Justice Department lawyers said Wednesday that they will soon ask a federal appeals court not to force the president's top advisers to comply with congressional subpoenas next month. President Bush argues Congress doesn't have the authority to demand information from his aides.

U.S. District Judge John Bates strongly rejected that stance last month, ordering former White House counsel Harriet Miers to testify and White House chief of staff Joshua Bolten to turn over documents related to the firing of federal prosecutors.

It was a historic loss for the Bush administration, a stinging ruling in the first such case ever to make it to the courts.

The House Judiciary Committee responded swiftly, demanding Miers appear Sept. 11 as it investigates whether federal prosecutors were inappropriately fired as part of a White House effort to politicize the Justice Department.
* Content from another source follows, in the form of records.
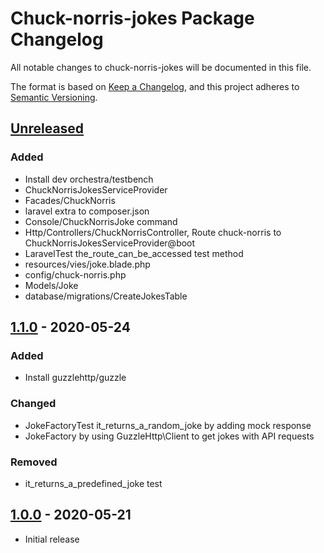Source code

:# Chuck-norris-jokes Package Changelog
All notable changes to chuck-norris-jokes will be documented in this file. 

The format is based on [Keep a Changelog](https://keepachangelog.com/en/1.0.0/),
and this project adheres to [Semantic Versioning](https://semver.org/spec/v2.0.0.html).

## [Unreleased]
### Added
- Install dev orchestra/testbench
- ChuckNorrisJokesServiceProvider
- Facades/ChuckNorris
- laravel extra to composer.json
- Console/ChuckNorrisJoke command
- Http/Controllers/ChuckNorrisController, Route chuck-norris to ChuckNorrisJokesServiceProvider@boot
- LaravelTest the_route_can_be_accessed test method
- resources/vies/joke.blade.php
- config/chuck-norris.php
- Models/Joke
- database/migrations/CreateJokesTable

## [1.1.0] - 2020-05-24
### Added
- Install guzzlehttp/guzzle

### Changed
- JokeFactoryTest it_returns_a_random_joke by adding mock response
- JokeFactory by using GuzzleHttp\Client to get jokes with API requests

### Removed
- it_returns_a_predefined_joke test

## [1.0.0] - 2020-05-21
- Initial release

<!-- Linked versions -->
[Unreleased]: https://github.com/NikulinIlya/chuck-norris-jokes/compare/1.1.0...HEAD
[1.1.0]: https://github.com/NikulinIlya/chuck-norris-jokes/releases/tag/1.1.0
[1.0.0]: https://github.com/NikulinIlya/chuck-norris-jokes/releases/tag/1.0.0
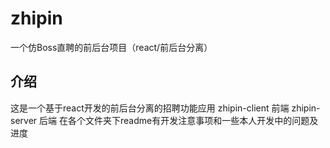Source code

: # zhipin
一个仿Boss直聘的前后台项目（react/前后台分离）

## 介绍
这是一个基于react开发的前后台分离的招聘功能应用
zhipin-client 前端
zhipin-server 后端
在各个文件夹下readme有开发注意事项和一些本人开发中的问题及进度
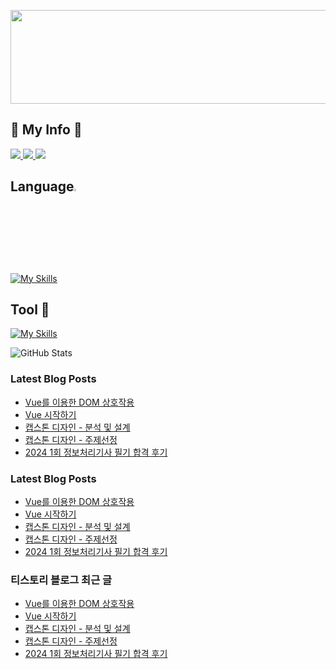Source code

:<!--
**myeong-jae-hwi/myeong-jae-hwi** is a ✨ _special_ ✨ repository because its `README.md` (this file) appears on your GitHub profile.

Here are some ideas to get you started:

- 🔭 I’m currently working on ...
- 🌱 I’m currently learning ...
- 👯 I’m looking to collaborate on ...
- 🤔 I’m looking for help with ...
- 💬 Ask me about ...
- 📫 How to reach me: ...
- 😄 Pronouns: ...
- ⚡ Fun fact: ...
-->

<p  align="center">
    <img align="center" src="https://github.com/myeong-jae-hwi/myeong-jae-hwi/assets/72872676/4303f0a3-95e6-46ba-a6ec-9d873c31f6f2" width="550" height="150"/>
</p>

<h2>📌 My Info 📌</h2>
<a href="">
    <img src="https://img.shields.io/badge/Kakao-FFCD00?style=for-the-badge&logo=KakaoTalk&logoColor=000000"/>
</a>
<a href="https://re-hwi.tistory.com/">
    <img src="https://img.shields.io/badge/Tistory-FF5D4E?style=for-the-badge&logo=Tistory&logoColor=FFFFFF"/>
</a>
<a href="mailto:audwognl@gmail.com">
    <img src="https://img.shields.io/badge/Gmail-FF0000?style=for-the-badge&logo=Gmail&logoColor=FFFFFF"> 
</a>

<h2>Language<img width = "3%" src = "https://github.com/myeong-jae-hwi/myeong-jae-hwi/assets/72872676/1ddc4555-6a53-497b-ad04-34845086b976"/>  
</h2>

[![My Skills](https://skillicons.dev/icons?i=html,css,js,vue,python)](https://skillicons.dev)

<!-- <p align="center">
<img src="https://img.shields.io/badge/python-3670A0?style=for-the-badge&logo=python&logoColor=ffdd54"/>
<img src="https://img.shields.io/badge/node.js-339933?style=for-the-badge&logo=Node.js&logoColor=FFFFFF"/><br>
<img src="https://img.shields.io/badge/java-007396?style=for-the-badge&logo=java&logoColor=white">
</p> -->

<h2> Tool 🔧 </h2>

[![My Skills](https://skillicons.dev/icons?i=github,vscode,npm,androidstudio,firebase,bootstrap,codepen)](https://skillicons.dev)

<img src="https://github-readme-stats.vercel.app/api?username=Myeong-jae-hwi&show_icons=true&theme=react" alt="GitHub Stats">

### Latest Blog Posts

- [Vue를 이용한 DOM 상호작용](https://re-hwi.tistory.com/135)
- [Vue 시작하기](https://re-hwi.tistory.com/134)
- [캡스톤 디자인 - 분석 및 설계](https://re-hwi.tistory.com/133)
- [캡스톤 디자인 - 주제선정](https://re-hwi.tistory.com/132)
- [2024 1회 정보처리기사 필기 합격 후기](https://re-hwi.tistory.com/131)
### Latest Blog Posts

- [Vue를 이용한 DOM 상호작용](https://re-hwi.tistory.com/135)
- [Vue 시작하기](https://re-hwi.tistory.com/134)
- [캡스톤 디자인 - 분석 및 설계](https://re-hwi.tistory.com/133)
- [캡스톤 디자인 - 주제선정](https://re-hwi.tistory.com/132)
- [2024 1회 정보처리기사 필기 합격 후기](https://re-hwi.tistory.com/131)
### 티스토리 블로그 최근 글

- [Vue를 이용한 DOM 상호작용](https://re-hwi.tistory.com/135)
- [Vue 시작하기](https://re-hwi.tistory.com/134)
- [캡스톤 디자인 - 분석 및 설계](https://re-hwi.tistory.com/133)
- [캡스톤 디자인 - 주제선정](https://re-hwi.tistory.com/132)
- [2024 1회 정보처리기사 필기 합격 후기](https://re-hwi.tistory.com/131)
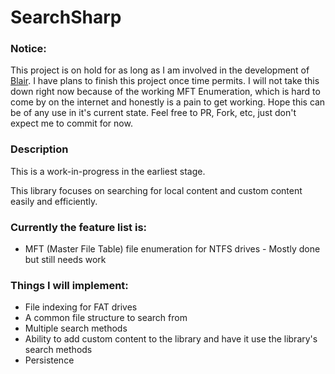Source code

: # SearchSharp
### Notice:
This project is on hold for as long as I am involved in the development of [Blair](https://github.com/germanoeich/blair-bot). I have plans to finish this project once time permits. I will not take this down right now because of the working MFT Enumeration, which is hard to come by on the internet and honestly is a pain to get working. Hope this can be of any use in it's current state. Feel free to PR, Fork, etc, just don't expect me to commit for now.

### Description

This is a work-in-progress in the earliest stage.

This library focuses on searching for local content and custom content easily and efficiently. 

### Currently the feature list is:
- MFT (Master File Table) file enumeration for NTFS drives - Mostly done but still needs work

### Things I will implement: 
- File indexing for FAT drives 
- A common file structure to search from
- Multiple search methods 
- Ability to add custom content to the library and have it use the library's search methods 
- Persistence

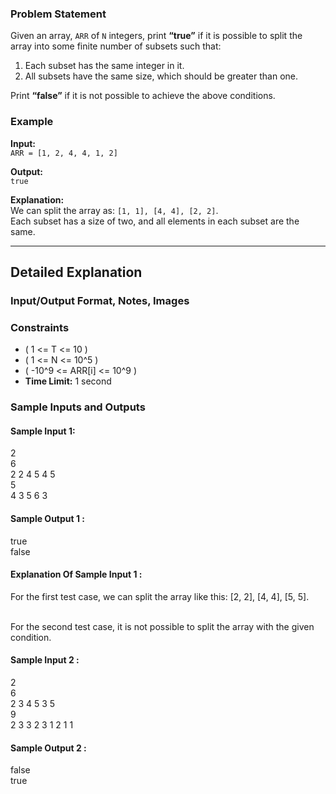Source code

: ### Problem Statement

Given an array, `ARR` of `N` integers, print **“true”** if it is possible to split the array into some finite number of subsets such that:
1. Each subset has the same integer in it.
2. All subsets have the same size, which should be greater than one.

Print **“false”** if it is not possible to achieve the above conditions.

### Example

**Input:**  
`ARR = [1, 2, 4, 4, 1, 2]`

**Output:**  
`true`

**Explanation:**  
We can split the array as: `[1, 1], [4, 4], [2, 2]`.  
Each subset has a size of two, and all elements in each subset are the same.

---

## Detailed Explanation

### Input/Output Format, Notes, Images

### Constraints

- \( 1 <= T <= 10 \)
- \( 1 <= N <= 10^5 \)
- \( -10^9 <= ARR[i] <= 10^9 \)
- **Time Limit:** 1 second

### Sample Inputs and Outputs

#### Sample Input 1:
2<br>
6<br>
2 2 4 5 4 5<br>
5<br>
4 3 5 6 3<br>
#### Sample Output 1 :
true<br>
false<br>
#### Explanation Of Sample Input 1 :
For the first test case, we can split the array like this: [2, 2], [4, 4], [5, 5].<br><br>

For the second test case, it is not possible to split the array with the given condition.

#### Sample Input 2 :
2<br>
6<br>
2 3 4 5 3 5<br>
9<br>
2 3 3 2 3 1 2 1 1<br>
#### Sample Output 2 :
false<br>
true
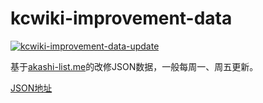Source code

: # kcwiki-improvement-data
[![kcwiki-improvement-data-update](https://github.com/kcwikizh/kcwiki-improvement-data/actions/workflows/python-app.yml/badge.svg)](https://github.com/kcwikizh/kcwiki-improvement-data/actions/workflows/python-app.yml)

基于[akashi-list.me](https://akashi-list.me)的改修JSON数据，一般每周一、周五更新。

[JSON地址](https://kcwikizh.github.io/kcwiki-improvement-data/improve_data.json)
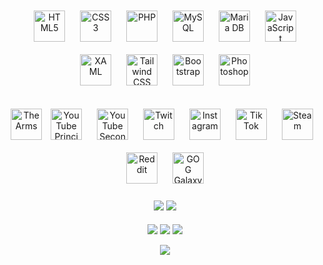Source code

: <div align="center" width="33%">
    <div align="center">  
        <a href="https://en.wikipedia.org/wiki/HTML5" target="_blank"><img style="margin: 10px" src="https://profilinator.rishav.dev/skills-assets/html5-original-wordmark.svg" alt="HTML5" height="50" title="HTML5" /></a>
        <a href="https://www.w3schools.com/css/" target="_blank"><img style="margin: 10px" src="https://profilinator.rishav.dev/skills-assets/css3-original-wordmark.svg" alt="CSS3" height="50" title="CSS3" /></a>
        <a href="https://www.php.net/" target="_blank"><img style="margin: 10px" src="https://profilinator.rishav.dev/skills-assets/php-original.svg" alt="PHP" height="50" title="PHP" /></a>
        <a href="https://www.mysql.com/" target="_blank"><img style="margin: 10px" src="https://profilinator.rishav.dev/skills-assets/mysql-original-wordmark.svg" alt="MySQL" height="50" title="MySQL" /></a>
        <a href="https://mariadb.org/" target="_blank"><img style="margin: 10px" src="https://profilinator.rishav.dev/skills-assets/mariadb.png" alt="Maria DB" height="50" title="Maria DB" /></a>
        <a href="https://www.javascript.com/" target="_blank"><img style="margin: 10px" src="https://profilinator.rishav.dev/skills-assets/javascript-original.svg" alt="JavaScript" height="50" title="JavaScript" /></a>
        <a href="https://docs.microsoft.com/en-us/dotnet/desktop/wpf/xaml/" target="_blank"><img style="margin: 10px" src="https://profilinator.rishav.dev/skills-assets/xaml.png" alt="XAML" height="50" title="XAML" /></a>
        <a href="https://www.tailwindcss.com/" target="_blank"><img style="margin: 10px" src="https://profilinator.rishav.dev/skills-assets/tailwindcss.svg" alt="Tailwind CSS" height="50" title="Tailwind CSS" /></a>
        <a href="https://getbootstrap.com/docs/3.4/javascript/" target="_blank"><img style="margin: 10px" src="https://profilinator.rishav.dev/skills-assets/bootstrap-plain.svg" alt="Bootstrap" height="50" title="Bootstrap" /></a>
        <a href="https://www.adobe.com/in/products/photoshop.html" target="_blank"><img style="margin: 10px" src="https://upload.wikimedia.org/wikipedia/commons/a/af/Adobe_Photoshop_CC_icon.svg" alt="Photoshop" height="50" title="Photoshop" /></a>
    </div>
</div>

<br>

<div align="center" width="33%">
    <div align="center">  
        <a href="https://www.thearms.fr" target="_blank"><img src="https://www.thearms.fr/container/images/logo_arms.jpg" alt="The Arms" height="50" title="thearms.fr"></a>
        <a href="https://www.youtube.com/channel/UCbVbjaeMvzbEyJAHjr9SaXg" target="_blank"><img style="margin: 10px" src="https://img.icons8.com/?size=256&id=19318&format=png" alt="YouTube Principal" height="50" title="YouTube Principal" /></a>
        <a href="https://www.youtube.com/channel/UCDpdtQ9erzenYU7igBmJ4BQ" target="_blank"><img style="margin: 10px" src="https://img.icons8.com/?size=256&id=19318&format=png" alt="YouTube Secondaire" height="50" title="YouTube Secondaire" /></a>
        <a href="https://www.twitch.tv/The_Arms" target="_blank"><img style="margin: 10px" src="https://img.icons8.com/?size=256&id=7qFfaszJSlTs&format=png" alt="Twitch" height="50" title="Twitch" /></a>
        <a href="https://www.instagram.com/Arms_Offi/" target="_blank"><img style="margin: 10px" src="https://img.icons8.com/?size=256&id=32323&format=png" alt="Instagram" height="50" title="Instagram" /></a>
        <a href="https://www.tiktok.com/@the_arms" target="_blank"><img style="margin: 10px" src="https://img.icons8.com/?size=256&id=118640&format=png" alt="Tik Tok" height="50" title="Tik Tok" /></a>
        <a href="https://steamcommunity.com/id/TheArms/" target="_blank"><img style="margin: 10px" src="https://img.icons8.com/?size=256&id=62yTna5C9Gw6&format=png" alt="Steam" height="50" title="Steam" /></a>
        <a href="https://www.reddit.com/user/armsbg/?rdt=59594" target="_blank"><img style="margin: 10px" src="https://img.icons8.com/?size=256&id=5RTQxy0E0NUY&format=png" alt="Reddit" height="50" title="Reddit" /></a>
        <a href="https://www.gog.com/u/The_Arms" target="_blank"><img style="margin: 10px" src="https://img.icons8.com/?size=256&id=BCQohzdxiaSL&format=png" alt="GOG Galaxy" height="50" title="GOG Galaxy" /></a>
    </div>
</div>

<br>

<div align="center">
    <img src="https://github-readme-stats.vercel.app/api?username=ArmsYT&show_icons=true&count_private=true&hide_border=true"/>
    <img src="https://github-readme-stats.vercel.app/api/top-langs/?username=ArmsYT&hide_border=true&layout=compact"/>
</div>

<br>

<div align="center">
  <img src="https://komarev.com/ghpvc/?username=ArmsYT&&style=flat-square" align="center" />
    <a href="https://paypal.me/armsonyt" target="_blank" style="display: inline-block;">
        <img src="https://img.shields.io/badge/Donate-PayPal-blue.svg?style=flat-square&logo=paypal" align="center"/>
    </a>
    <a href="https://www.buymeacoffee.com/ArmsYT" target="_blank" style="display: inline-block;">
        <img src="https://img.shields.io/badge/Donate-Buy%20Me%20A%20Coffee-orange.svg?style=flat-square&logo=buymeacoffee" align="center"/>
    </a>
</div>

<br>

<div align="center">
    <img src="https://spotify-github-profile.vercel.app/api/view?uid=36x9ujfy569vc9tqqpaeu67qo&cover_image=true&theme=novatorem&show_offline=false&background_color=121212&interchange=true" />
</div>

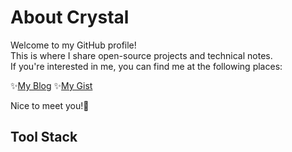 # About Crystal
Welcome to my GitHub profile! \
This is where I share open-source projects and technical notes. \
If you're interested in me, you can find me at the following places:

✨[My Blog](https://chi200706.netlify.app/) ✨[My Gist](https://gist.github.com/x200706)

Nice to meet you!🩵

## Tool Stack

<img src="https://img.shields.io/badge/Laravel-002855?style=for-the-badge&amp;logo=laravel&amp;logoColor=white" alt=""> <img src="https://img.shields.io/badge/Ubuntu-002855?style=for-the-badge&amp;logo=ubuntu&amp;logoColor=white" alt=""> <img src="https://img.shields.io/badge/Linux-002855?style=for-the-badge&amp" alt="">\
<img src="https://img.shields.io/badge/Postman-1A3764?style=for-the-badge&amp;logo=Postman&amp;logoColor=white" alt=""> <img src="https://img.shields.io/badge/Python-1A3764?style=for-the-badge&amp;logo=python&amp;logoColor=blue" alt=""> <img src="https://img.shields.io/badge/Nginx-1A3764?style=for-the-badge&amp;logo=nginx&amp;logoColor=white" alt="">\
<img src="https://img.shields.io/badge/Spring-33588B?style=for-the-badge&amp;logo=spring&amp;logoColor=white" alt=""> <img src="https://img.shields.io/badge/VSCode-33588B?style=for-the-badge&amp;logo=visual%20studio%20code&amp;logoColor=white" alt=""> <img src="https://img.shields.io/badge/PostgreSQL-33588B?style=for-the-badge&amp;logo=postgresql&amp;logoColor=white" alt="">\
<img src="https://img.shields.io/badge/Django-5A7DB1?style=for-the-badge&amp;logo=django&amp;logoColor=green" alt=""> <img src="https://img.shields.io/badge/prettier-5A7DB1?style=for-the-badge&amp;logo=prettier&amp;logoColor=F7BA3E" alt=""> <img src="https://img.shields.io/badge/Supabase-5A7DB1?style=for-the-badge&amp;logo=supabase&amp;logoColor=white" alt=""> <img src="https://img.shields.io/badge/Markdown-5A7DB1?style=for-the-badge&amp;logo=markdown&amp;logoColor=white" alt=""> <img src="https://img.shields.io/badge/IntelliJ_IDEA-5A7DB1.svg?style=for-the-badge&amp;logo=intellij-idea&amp;logoColor=white" alt=""> <img src="https://img.shields.io/badge/GitHub-5A7DB1?style=for-the-badge&amp;logo=github&amp;logoColor=white" alt="">
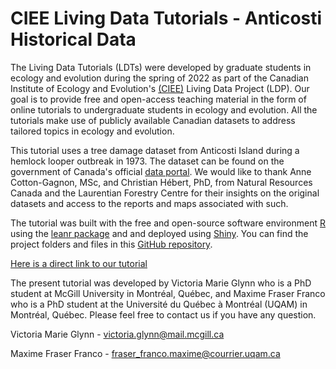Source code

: # CIEE Living Data Tutorials - Anticosti Historical Data

The Living Data Tutorials (LDTs) were developed by graduate students in ecology and evolution during the spring of 2022 as part of the Canadian Institute of Ecology and Evolution's [(CIEE)](https://www.ciee-icee.ca/data.html) Living Data Project (LDP). Our goal is to provide free and open-access teaching material in the form of online tutorials to undergraduate students in ecology and evolution. All the tutorials make use of publicly available Canadian datasets to address tailored topics in ecology and evolution. 

This tutorial uses a tree damage dataset from Anticosti Island during a hemlock looper outbreak in 1973. The dataset can be found on the government of Canada's official [data portal](https://open.canada.ca/data/en/dataset/9dda09b0-649f-4002-b207-7b204eb81cbb). We would like to thank Anne Cotton-Gagnon, MSc, and Christian Hébert, PhD, from Natural Resources Canada and the Laurentian Forestry Centre for their insights on the original datasets and access to the reports and maps associated with such.

The tutorial was built with the free and open-source software environment [R](https://www.r-project.org/) using the [leanr package](https://rstudio.github.io/learnr/) and and deployed using [Shiny](https://shiny.rstudio.com/). You can find the project folders and files in this [GitHub repository](https://github.com/Living-Data-Tutorials/Anticosti-Historical-Data).

[Here is a direct link to our tutorial](https://vmglynn-ldp.shinyapps.io/LDT_Anticosti_Tutorial/#section-welcome-to-the-living-data-tutorials)

The present tutorial was developed by Victoria Marie Glynn who is a PhD student at McGill University in Montréal, Québec, and Maxime Fraser Franco who is a PhD student at the Université du Québec à Montréal (UQAM) in Montréal, Québec. Please feel free to contact us if you have any question.

Victoria Marie Glynn - victoria.glynn@mail.mcgill.ca

Maxime Fraser Franco - fraser_franco.maxime@courrier.uqam.ca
The Bush administration had already indicated it would appeal but Justice Department lawyers said Wednesday that they will ask the court to step in quickly and temporarily put Miers' appearance on hold while the appeal plays out. It's a risky move for an administration that has spent years trying to strengthen the power of the presidency.

If the appeals court refuses to temporarily block the testimony, it would essentially be endorsing Bates' ruling against the Bush administration. Miers likely would have to comply with the subpoena, setting a precedent that would give Congress new teeth in its investigations and weaken future presidents.